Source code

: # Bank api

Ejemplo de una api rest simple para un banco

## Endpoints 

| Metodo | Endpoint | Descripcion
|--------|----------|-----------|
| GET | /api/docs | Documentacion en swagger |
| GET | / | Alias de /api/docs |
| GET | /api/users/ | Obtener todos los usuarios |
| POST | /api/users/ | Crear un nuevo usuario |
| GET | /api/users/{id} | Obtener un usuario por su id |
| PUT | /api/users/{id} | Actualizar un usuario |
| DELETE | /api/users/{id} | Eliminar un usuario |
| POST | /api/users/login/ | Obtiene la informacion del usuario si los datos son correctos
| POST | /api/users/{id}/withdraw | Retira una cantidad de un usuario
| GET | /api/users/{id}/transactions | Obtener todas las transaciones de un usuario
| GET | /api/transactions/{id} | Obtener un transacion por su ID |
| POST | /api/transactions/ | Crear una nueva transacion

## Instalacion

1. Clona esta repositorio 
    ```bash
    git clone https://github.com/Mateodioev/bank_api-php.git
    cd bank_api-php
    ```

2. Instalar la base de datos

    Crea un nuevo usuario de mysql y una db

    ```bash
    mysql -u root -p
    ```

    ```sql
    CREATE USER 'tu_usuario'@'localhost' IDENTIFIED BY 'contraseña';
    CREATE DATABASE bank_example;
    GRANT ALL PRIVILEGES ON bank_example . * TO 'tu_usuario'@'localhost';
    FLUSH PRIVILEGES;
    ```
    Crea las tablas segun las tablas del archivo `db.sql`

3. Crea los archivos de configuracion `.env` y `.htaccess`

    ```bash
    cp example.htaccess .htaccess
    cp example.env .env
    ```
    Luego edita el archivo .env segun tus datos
········
With no additions or omissions, transcribe every record.

Source code

: # Bank api

Ejemplo de una api rest simple para un banco

## Endpoints 

| Metodo | Endpoint | Descripcion
|--------|----------|-----------|
| GET | /api/docs | Documentacion en swagger |
| GET | / | Alias de /api/docs |
| GET | /api/users/ | Obtener todos los usuarios |
| POST | /api/users/ | Crear un nuevo usuario |
| GET | /api/users/{id} | Obtener un usuario por su id |
| PUT | /api/users/{id} | Actualizar un usuario |
| DELETE | /api/users/{id} | Eliminar un usuario |
| POST | /api/users/login/ | Obtiene la informacion del usuario si los datos son correctos
| POST | /api/users/{id}/withdraw | Retira una cantidad de un usuario
| GET | /api/users/{id}/transactions | Obtener todas las transaciones de un usuario
| GET | /api/transactions/{id} | Obtener un transacion por su ID |
| POST | /api/transactions/ | Crear una nueva transacion

## Instalacion

1. Clona esta repositorio 
    ```bash
    git clone https://github.com/Mateodioev/bank_api-php.git
    cd bank_api-php
    ```

2. Instalar la base de datos

    Crea un nuevo usuario de mysql y una db

    ```bash
    mysql -u root -p
    ```

    ```sql
    CREATE USER 'tu_usuario'@'localhost' IDENTIFIED BY 'contraseña';
    CREATE DATABASE bank_example;
    GRANT ALL PRIVILEGES ON bank_example . * TO 'tu_usuario'@'localhost';
    FLUSH PRIVILEGES;
    ```
    Crea las tablas segun las tablas del archivo `db.sql`

3. Crea los archivos de configuracion `.env` y `.htaccess`

    ```bash
    cp example.htaccess .htaccess
    cp example.env .env
    ```
    Luego edita el archivo .env segun tus datos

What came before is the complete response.